Elsie too had a word of sympathy and hope for her childhood’s friend, and with warm invitations to both the Oaks and Ion as soon as Daisy could be moved with safety, they left her, greatly cheered and refreshed by their visit.
“My heart aches for her,” Elsie said as they drove away, “what a sad, sad thing to be a widow!”
“Yes;” responded Rose, “and to have lost your husband so,—fighting against the land of your birth and love.”
There was a long pause broken by a sudden, half frightened exclamation from Rosie. “Papa! what if we should meet the Ku Klux!”
“Not much danger, I think: they are not apt to be abroad so early. And we are nearing Ion.”
“I presume Edward has reached home before us,” remarked Elsie, “I wonder how my little ones enjoyed their first visit to Roselands without their mother.”
She soon learned; for she had scarcely set foot in the veranda ere they were clinging about her and pouring out the story of their terrible fright.
She pitied, soothed and comforted them, trying to dispel their fears and lead them to forgive those who had so ill-used them, though it cost no small effort to do so herself.
“Forgive, and ye shall be forgiven.”
—Luke vi, 87.
Calhoun Conly was much perturbed by the occurrences of the evening.
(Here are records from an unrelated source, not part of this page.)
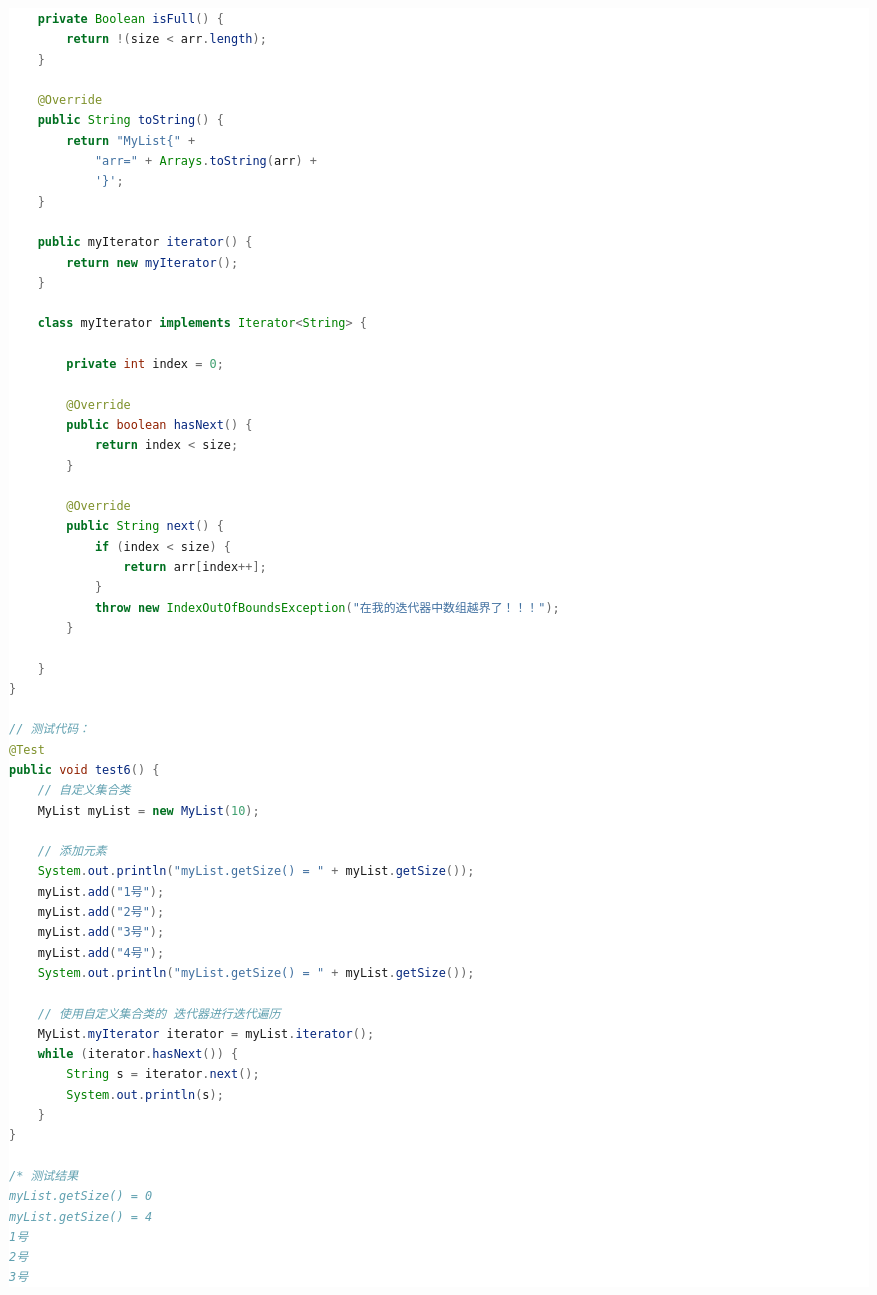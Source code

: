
 ```java
    private Boolean isFull() {
        return !(size < arr.length);
    }

    @Override
    public String toString() {
        return "MyList{" +
            "arr=" + Arrays.toString(arr) +
            '}';
    }

    public myIterator iterator() {
        return new myIterator();
    }

    class myIterator implements Iterator<String> {

        private int index = 0;

        @Override
        public boolean hasNext() {
            return index < size;
        }

        @Override
        public String next() {
            if (index < size) {
                return arr[index++];
            }
            throw new IndexOutOfBoundsException("在我的迭代器中数组越界了！！！");
        }

    }
}

// 测试代码：
@Test
public void test6() {
    // 自定义集合类
    MyList myList = new MyList(10);

    // 添加元素
    System.out.println("myList.getSize() = " + myList.getSize());
    myList.add("1号");
    myList.add("2号");
    myList.add("3号");
    myList.add("4号");
    System.out.println("myList.getSize() = " + myList.getSize());

    // 使用自定义集合类的 迭代器进行迭代遍历
    MyList.myIterator iterator = myList.iterator();
    while (iterator.hasNext()) {
        String s = iterator.next();
        System.out.println(s);
    }
}

/* 测试结果
myList.getSize() = 0
myList.getSize() = 4
1号
2号
3号
```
He was fond of his cousin Elsie and her children, and very sorry, for both her sake and theirs, that they had suffered this fright; he greatly respected and liked Mr. Travilla too, and would fain have stood well in his esteem; he had hoped that he did; and also with his Uncle Horace,—he had been so kindly treated, especially of late, at both Ion and the Oaks; but now this unfortunate episode had placed him in a false position, and he could hardly expect to be again trusted or believed in.